Friday, January 5, 2007

1-7-07: Kiss

There is a time for us.

There is a time for us.

Fingers making dimples on skin

naked backs, beginning sin

Our bodies are lines, we do converge

to the sweetest place

a breathless space.

You sigh and tremble.

I use my mouth to hunt your grin

and close my eyes against the spin.

I love the way it makes us race.

We find new skin and curves to trace.

On dance floors, bedrooms, a front porch,

heat enough to start a torch

This is what I think of, wherever she might sit…

soft small lips

athletic hips

It's not a thing I'm ashamed to admit.

12-31-06: Destinations

Somewhere there is a pair of Dutch backpackers who spit their words out in ugly, throat-clearing sounds spiced with English swear words, and I hope their destination is a filthy, uncomfortable place where they might come to their senses and feast on the kindness of strangers no more. For a brief period of days in Costa Rica the back of their sun-bleached heads seemed to be always in front of me, no matter where I went. They spoke of drugs, parties, and the vaginal qualities of recent sexual conquests without regard for volume; it took all of my self-control to let it all roll off me as I walked by on my way to the bathroom at midnight, or waited behind them to get food from the refrigerator in the morning, or any of the myriad random places I found them when I least wanted to.

This is not a pleasant memory that I wish to return to, so instead there are other destinations we should discuss.

Like remembering the wonderful, soft warmth as I ran my fingers over a girl’s thigh en route to her underwear, or

the place where I slept in Africa out in the open, under stars so tremendous and curved that the sky seemed endless, or

the space between preparation and performance, like the last breath before the opening whistle at a soccer game, or

the time on stage between the spotlight and the audience’s applause.

You know what I am speaking of.

It’s a feeling deep down in your stomach of swallowed tickles that spreads into a light, airy happiness after the fact.

This is the destination I am looking for.

I want

the euphoria of the unknown

combined with the comfort of waking and stretching like a cat,

nuzzling its head against your palm on the wooden front porch.

Thursday, December 28, 2006

12-24-06: Change

No two people wake up exactly the same.

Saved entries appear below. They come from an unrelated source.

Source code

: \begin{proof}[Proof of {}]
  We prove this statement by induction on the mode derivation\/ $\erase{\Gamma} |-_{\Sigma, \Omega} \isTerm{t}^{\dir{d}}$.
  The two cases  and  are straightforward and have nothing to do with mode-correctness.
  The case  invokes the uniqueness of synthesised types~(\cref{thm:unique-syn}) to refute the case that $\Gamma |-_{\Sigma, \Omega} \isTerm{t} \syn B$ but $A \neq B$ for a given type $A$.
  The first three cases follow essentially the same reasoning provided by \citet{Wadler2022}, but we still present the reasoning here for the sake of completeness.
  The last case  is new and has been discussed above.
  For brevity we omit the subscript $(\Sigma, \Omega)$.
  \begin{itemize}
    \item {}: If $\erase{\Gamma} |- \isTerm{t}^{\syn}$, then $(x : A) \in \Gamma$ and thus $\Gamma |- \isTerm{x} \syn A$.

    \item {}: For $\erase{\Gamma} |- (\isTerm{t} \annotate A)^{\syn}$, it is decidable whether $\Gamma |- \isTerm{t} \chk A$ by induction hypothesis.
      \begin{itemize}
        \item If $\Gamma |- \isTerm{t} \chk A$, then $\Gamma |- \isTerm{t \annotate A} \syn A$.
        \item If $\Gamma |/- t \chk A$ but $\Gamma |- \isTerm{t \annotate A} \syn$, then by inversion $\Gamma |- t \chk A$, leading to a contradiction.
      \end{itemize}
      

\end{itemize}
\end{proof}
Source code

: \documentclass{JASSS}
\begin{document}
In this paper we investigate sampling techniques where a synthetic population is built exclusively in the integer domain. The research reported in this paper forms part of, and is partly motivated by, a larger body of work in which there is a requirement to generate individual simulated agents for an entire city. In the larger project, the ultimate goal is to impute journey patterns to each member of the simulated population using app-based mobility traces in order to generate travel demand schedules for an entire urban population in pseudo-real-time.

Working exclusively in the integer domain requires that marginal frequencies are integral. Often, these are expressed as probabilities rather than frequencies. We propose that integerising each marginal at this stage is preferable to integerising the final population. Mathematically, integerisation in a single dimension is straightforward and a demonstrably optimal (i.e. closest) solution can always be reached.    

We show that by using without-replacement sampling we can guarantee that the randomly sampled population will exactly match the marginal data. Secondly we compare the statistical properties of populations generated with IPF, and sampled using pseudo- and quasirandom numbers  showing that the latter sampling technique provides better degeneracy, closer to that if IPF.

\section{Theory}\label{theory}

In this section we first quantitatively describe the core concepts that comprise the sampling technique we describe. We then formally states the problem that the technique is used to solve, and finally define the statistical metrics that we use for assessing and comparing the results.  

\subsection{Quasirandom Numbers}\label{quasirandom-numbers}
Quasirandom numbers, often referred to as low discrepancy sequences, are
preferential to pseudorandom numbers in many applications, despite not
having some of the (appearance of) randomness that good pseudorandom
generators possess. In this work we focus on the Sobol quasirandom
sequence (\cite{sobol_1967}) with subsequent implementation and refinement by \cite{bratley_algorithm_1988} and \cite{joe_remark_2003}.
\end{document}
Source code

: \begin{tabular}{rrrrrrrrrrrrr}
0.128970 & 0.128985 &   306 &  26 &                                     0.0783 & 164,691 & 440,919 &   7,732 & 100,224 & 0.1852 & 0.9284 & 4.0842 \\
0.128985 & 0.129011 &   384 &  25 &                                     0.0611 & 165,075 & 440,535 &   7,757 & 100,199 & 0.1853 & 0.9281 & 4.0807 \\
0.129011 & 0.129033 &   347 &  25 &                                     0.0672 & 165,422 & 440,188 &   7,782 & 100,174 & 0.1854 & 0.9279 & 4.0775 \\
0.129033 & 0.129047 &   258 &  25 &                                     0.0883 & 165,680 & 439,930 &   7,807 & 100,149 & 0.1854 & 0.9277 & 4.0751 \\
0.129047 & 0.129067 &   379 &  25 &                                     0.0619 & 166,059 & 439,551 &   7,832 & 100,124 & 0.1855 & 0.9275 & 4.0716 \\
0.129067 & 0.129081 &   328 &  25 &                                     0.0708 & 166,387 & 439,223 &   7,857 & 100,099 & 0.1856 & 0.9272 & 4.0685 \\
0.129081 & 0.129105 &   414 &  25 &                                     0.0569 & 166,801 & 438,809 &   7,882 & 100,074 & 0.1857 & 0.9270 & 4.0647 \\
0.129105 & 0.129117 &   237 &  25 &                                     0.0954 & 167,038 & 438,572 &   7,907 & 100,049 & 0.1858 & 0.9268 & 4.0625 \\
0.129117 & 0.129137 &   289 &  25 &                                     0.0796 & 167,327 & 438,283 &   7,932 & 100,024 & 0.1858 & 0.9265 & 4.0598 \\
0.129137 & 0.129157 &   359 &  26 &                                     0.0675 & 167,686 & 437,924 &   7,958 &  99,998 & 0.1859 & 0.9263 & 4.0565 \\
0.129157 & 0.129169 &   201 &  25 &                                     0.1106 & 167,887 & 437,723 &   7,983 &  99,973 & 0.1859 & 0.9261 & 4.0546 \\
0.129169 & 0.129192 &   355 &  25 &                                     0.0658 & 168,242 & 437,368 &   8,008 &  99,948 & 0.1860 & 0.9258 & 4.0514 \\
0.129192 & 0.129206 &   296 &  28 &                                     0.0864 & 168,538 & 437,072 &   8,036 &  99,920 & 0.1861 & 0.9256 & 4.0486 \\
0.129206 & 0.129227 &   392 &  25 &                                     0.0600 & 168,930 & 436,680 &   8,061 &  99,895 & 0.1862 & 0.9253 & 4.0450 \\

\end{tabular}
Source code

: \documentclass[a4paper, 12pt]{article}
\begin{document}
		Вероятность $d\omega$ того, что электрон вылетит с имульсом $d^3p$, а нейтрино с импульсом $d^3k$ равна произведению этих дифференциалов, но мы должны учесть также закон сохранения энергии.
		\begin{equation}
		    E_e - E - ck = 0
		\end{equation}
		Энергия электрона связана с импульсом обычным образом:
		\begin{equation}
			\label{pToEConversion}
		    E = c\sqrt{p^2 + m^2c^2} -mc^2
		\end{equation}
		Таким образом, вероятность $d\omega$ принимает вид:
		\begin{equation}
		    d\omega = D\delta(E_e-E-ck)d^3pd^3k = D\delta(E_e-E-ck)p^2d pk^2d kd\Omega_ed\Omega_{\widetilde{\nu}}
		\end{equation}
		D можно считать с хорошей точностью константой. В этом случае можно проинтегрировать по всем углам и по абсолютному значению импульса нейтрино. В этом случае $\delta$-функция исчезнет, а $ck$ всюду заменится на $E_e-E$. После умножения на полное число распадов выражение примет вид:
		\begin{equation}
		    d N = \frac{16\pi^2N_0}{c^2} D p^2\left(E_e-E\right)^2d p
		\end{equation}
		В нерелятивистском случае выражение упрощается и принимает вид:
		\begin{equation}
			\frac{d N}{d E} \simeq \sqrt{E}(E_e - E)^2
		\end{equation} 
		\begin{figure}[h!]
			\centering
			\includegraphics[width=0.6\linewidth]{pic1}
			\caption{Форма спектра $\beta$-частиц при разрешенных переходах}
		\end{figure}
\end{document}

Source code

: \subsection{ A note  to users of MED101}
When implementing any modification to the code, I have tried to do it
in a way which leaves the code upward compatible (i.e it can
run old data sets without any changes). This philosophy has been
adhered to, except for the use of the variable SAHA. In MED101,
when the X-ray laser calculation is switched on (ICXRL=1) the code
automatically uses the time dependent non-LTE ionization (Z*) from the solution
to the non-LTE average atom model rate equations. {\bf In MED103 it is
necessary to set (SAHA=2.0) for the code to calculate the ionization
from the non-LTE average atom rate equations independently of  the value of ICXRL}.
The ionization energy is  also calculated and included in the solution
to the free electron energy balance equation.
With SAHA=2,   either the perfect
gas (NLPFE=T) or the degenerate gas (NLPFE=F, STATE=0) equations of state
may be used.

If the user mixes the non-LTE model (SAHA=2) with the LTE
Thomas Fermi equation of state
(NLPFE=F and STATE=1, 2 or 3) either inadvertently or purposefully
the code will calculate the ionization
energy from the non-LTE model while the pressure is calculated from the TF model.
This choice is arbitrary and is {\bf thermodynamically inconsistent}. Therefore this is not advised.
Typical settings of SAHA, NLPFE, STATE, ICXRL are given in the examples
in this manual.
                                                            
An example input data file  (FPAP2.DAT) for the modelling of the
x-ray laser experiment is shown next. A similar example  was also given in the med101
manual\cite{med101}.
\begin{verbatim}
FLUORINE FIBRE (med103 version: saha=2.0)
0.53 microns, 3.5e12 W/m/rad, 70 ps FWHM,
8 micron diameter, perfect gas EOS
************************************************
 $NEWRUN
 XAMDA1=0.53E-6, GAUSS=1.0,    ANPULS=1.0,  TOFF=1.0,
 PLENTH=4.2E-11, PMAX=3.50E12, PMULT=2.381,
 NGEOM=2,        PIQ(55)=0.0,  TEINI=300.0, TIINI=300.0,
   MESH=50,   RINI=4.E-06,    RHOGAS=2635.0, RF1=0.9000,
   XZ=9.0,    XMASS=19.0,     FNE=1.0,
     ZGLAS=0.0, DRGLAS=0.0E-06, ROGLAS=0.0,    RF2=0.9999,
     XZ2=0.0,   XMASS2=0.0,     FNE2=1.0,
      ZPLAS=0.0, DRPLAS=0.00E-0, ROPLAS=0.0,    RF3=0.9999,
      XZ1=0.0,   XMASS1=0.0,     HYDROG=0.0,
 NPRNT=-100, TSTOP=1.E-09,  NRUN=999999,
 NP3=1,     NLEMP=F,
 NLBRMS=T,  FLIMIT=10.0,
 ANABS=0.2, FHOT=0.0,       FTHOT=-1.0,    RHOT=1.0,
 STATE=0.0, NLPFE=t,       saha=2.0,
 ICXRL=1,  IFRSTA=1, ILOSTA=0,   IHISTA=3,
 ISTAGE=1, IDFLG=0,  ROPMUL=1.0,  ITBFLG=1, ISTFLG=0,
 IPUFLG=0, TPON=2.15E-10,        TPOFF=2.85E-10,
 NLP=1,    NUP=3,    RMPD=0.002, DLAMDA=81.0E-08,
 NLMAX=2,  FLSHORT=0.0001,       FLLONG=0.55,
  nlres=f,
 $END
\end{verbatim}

We start within ourselves, simple thoughts and muscles under the sheets as we open up wide and yawn into a new day. Time passes this way. We start within ourselves and then move out into the world. Crusty, sticky night is still there at the corners of our mouth and eyes. We carry parts of the day before on our backs, the weeks before, the months before that make us who we are, and when we reach milestones in our burdens we stop and think.

The end of the year is like that. People kneel down in their minds at the altar of change, and pray for some semblance of control over the future. They touch their foreheads to the cold floor and chant for control over change.

We do not have control over change.

If we did have control over change, if I had control over change, I would not be sitting in my brother’s apartment in sunny plastic dirty Hollywood, listening to the answering machine. A law office has called about my mother. This is nothing new, and I assume it is bad, because with my mother it is always bad; she is always hounded to the corners of the earth by incessant pain and trauma. She is forever walking on the razor’s edge of breakdown, and when she slips it is those of us who love her that are cut. Sometimes she calls, drunk in the evening again, to ask about how my day was. I really know this is just a setup. It is a trap to enter the game we play, where everything starts benignly and then descends through all 15 or however many rings of hell there are into a special place where we once again fight like we always do. It always comes back to marriage and divorce, men, race, money, my failures as a son, the world’s failures as a place of happiness for my mother. Even when I’m not talking to her, even when it’s just lawyers calling about business they can’t talk about, just please can we talk to your mother, even then I still hear the conversation I would have with her. It’s always the same conversation whether it’s over the phone, or via email, and it never ends happily.

Some things never change.

“She said you need to work on being more accessible,” my roommate told me, after talking with her friend about why I’m single, “But she’s crazy so don’t worry about it.” Her friend might be crazy but she’s right and I know she is. If I could control change, I would change that. I would take myself to the personality cleaners, where they could hang me on a rack and run chemicals over me, and I could come out the other side in a shiny plastic bag, waiting to be picked up. They could put me in a storefront window and I would sell like the hot Christmas item, out of stock after Thanksgiving.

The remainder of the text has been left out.